Coba tebak. Kalpas di dunia yang kulihat, dia berpacaran dengan gadis lain? Yang benar saja! Aku tak terima, sungguh!
Ya–aku tak berhak marah, sih. Dia ‘kan berbeda dengan Kalpas di dunia ini. Tapi, rasanya kok kesal sekali, ya?
Hmph. Sudah lama waktu berjalan. Tapi, aku tidak bisa mengosongkan hatiku, perasaanku masih berlabuh padamu.
Kalau hanya aku yang hidup, rasanya menyakitkan sekali. Seberapa keras aku berusaha melupakanmu, justru aku malah menginginkan kehadiranmu ketika aku menemukan potongan tentangmu.
Kalau begitu, mulai sekarang aku takkan mencoba melupakan dirimu.
***
I go looking for you in time that’s stopped
No matter the obstacles, I always wind up at your side
“Kevin ... Kaslana!”
Jika membahas soal Project Stigma, aku sangat paham bahwasannya dari keempat misi yang dibawa oleh kami–Flame-Chasers yang tersisa–Project Stigma-lah yang memiliki persentase keberhasilan paling tinggi, tidak sepertiku misi yang aku, Su, dan Hua bawa yang mengandalkan keberuntungan. Waktu berjalan begitu cepat, dan Kevin sudah memulainya.
Tapi, entah berapa lama pun waktu berjalan, aku merasa duniaku hancur. Waktuku berhenti bersamaan dengan kematianmu.
Tsk, bodohnya aku malah memikirkan yang lain. Fokus, Sherry. Setelah semua ini selesai, aku bisa kembali ke sisi Kalpas dengan tenang.
“Kenapa kau terus menjalankan rencana ini, Kevin?” Senjataku aku hunuskan ke arah rekan lamaku itu. “Bukankah kau sendiri tahu apa yang akan terjadi pada umat manusia setelah menjalankan rencana gila itu?!”

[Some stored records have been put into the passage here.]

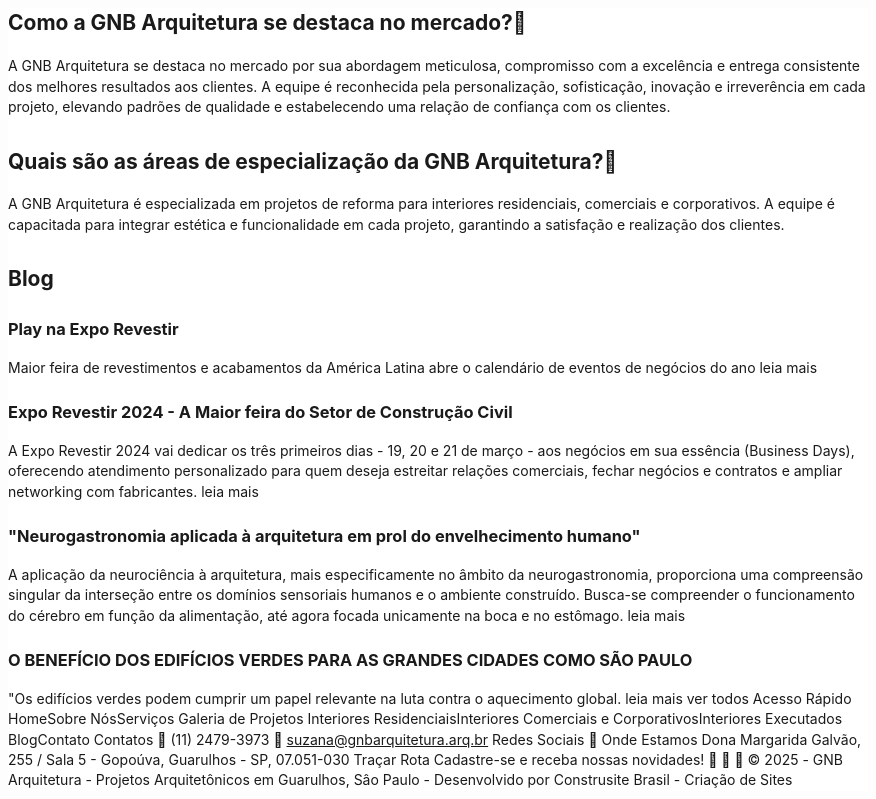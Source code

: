 ## Como a GNB Arquitetura se destaca no mercado?
A GNB Arquitetura se destaca no mercado por sua abordagem meticulosa, compromisso com a excelência e entrega consistente dos melhores resultados aos clientes. A equipe é reconhecida pela personalização, sofisticação, inovação e irreverência em cada projeto, elevando padrões de qualidade e estabelecendo uma relação de confiança com os clientes.
## Quais são as áreas de especialização da GNB Arquitetura?
A GNB Arquitetura é especializada em projetos de reforma para interiores residenciais, comerciais e corporativos. A equipe é capacitada para integrar estética e funcionalidade em cada projeto, garantindo a satisfação e realização dos clientes.
## Blog
### Play na Expo Revestir
Maior feira de revestimentos e acabamentos da América Latina abre o calendário de eventos de negócios do ano
leia mais
### Expo Revestir 2024 - A Maior feira do Setor de Construção Civil
A Expo Revestir 2024 vai dedicar os três primeiros dias - 19, 20 e 21 de março - aos negócios em sua essência (Business Days), oferecendo atendimento personalizado para quem deseja estreitar relações comerciais, fechar negócios e contratos e ampliar networking com fabricantes.
leia mais
### "Neurogastronomia aplicada à arquitetura em prol do envelhecimento humano"
A aplicação da neurociência à arquitetura, mais especificamente no âmbito da neurogastronomia, proporciona uma compreensão singular da interseção entre os domínios sensoriais humanos e o ambiente construído. Busca-se compreender o funcionamento do cérebro em função da alimentação, até agora focada unicamente na boca e no estômago.
leia mais
### O BENEFÍCIO DOS EDIFÍCIOS VERDES PARA AS GRANDES CIDADES COMO SÃO PAULO
"Os edifícios verdes podem cumprir um papel relevante na luta contra o aquecimento global.
leia mais
ver todos
Acesso Rápido
HomeSobre NósServiços
Galeria de Projetos Interiores ResidenciaisInteriores Comerciais e CorporativosInteriores Executados
BlogContato
Contatos

(11) 2479-3973
 suzana@gnbarquitetura.arq.br
Redes Sociais

Onde Estamos
Dona Margarida Galvão, 255 / Sala 5 - Gopoúva, Guarulhos - SP, 07.051-030  Traçar Rota
Cadastre-se e receba nossas novidades!



© 2025 - GNB Arquitetura - Projetos Arquitetônicos em Guarulhos, Sâo Paulo - Desenvolvido por Construsite Brasil - Criação de Sites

Aku melayangkan serangan, menyerangnya dengan sekuat tenaga. Bertarung tanpa Void Archives terasa sulit bagiku–meski menyebalkan, Void Archives sudah menemaniku dalam banyak pertarungan. Terima kasih pada Otto Apocalypse yang sudah mencuri Void Archives dariku.
Memiliki kekuatan Herrscher juga percuma, toh, Kevin bisa menghalau semua serangan itu–dan dengan otoritasnya, dia bisa mengerahkan seluruh kekuatan Herrscher lainnya. Aku yang hanya memiliki satu kekuatan Herrscher ini bisa apa?
“Menyerahlah, Sherry.” Ketika aku sudah terduduk di atas tanah, Kevin menurunkan senjatanya dan menghampiriku. Ia berkata, “Aku tak mau menghunus senjataku padamu lebih dari ini.”
Sok sekali perkataannya itu. Aku benci ia yang selalu begitu. Padahal sudah tega begini, tetapi–masih ingin bersikap baik. Aku tahu, ia bukannya ingin melakukan ini semua, ini demi umat manusia.
“Aku ingin menghentikanmu, Kevin. Demi kemanusiaanmu.”
Ia bertarung demi umat manusia, dan aku ingin bertarung untuk kemanusiannya. Sebab, aku dan Su sudah berjanji pada Dr. Mei untuk menjaga Kevin.
“Ini adalah satu-satunya caraku mempertahankan kemanusiaanku, dengan menolong umat manusia.”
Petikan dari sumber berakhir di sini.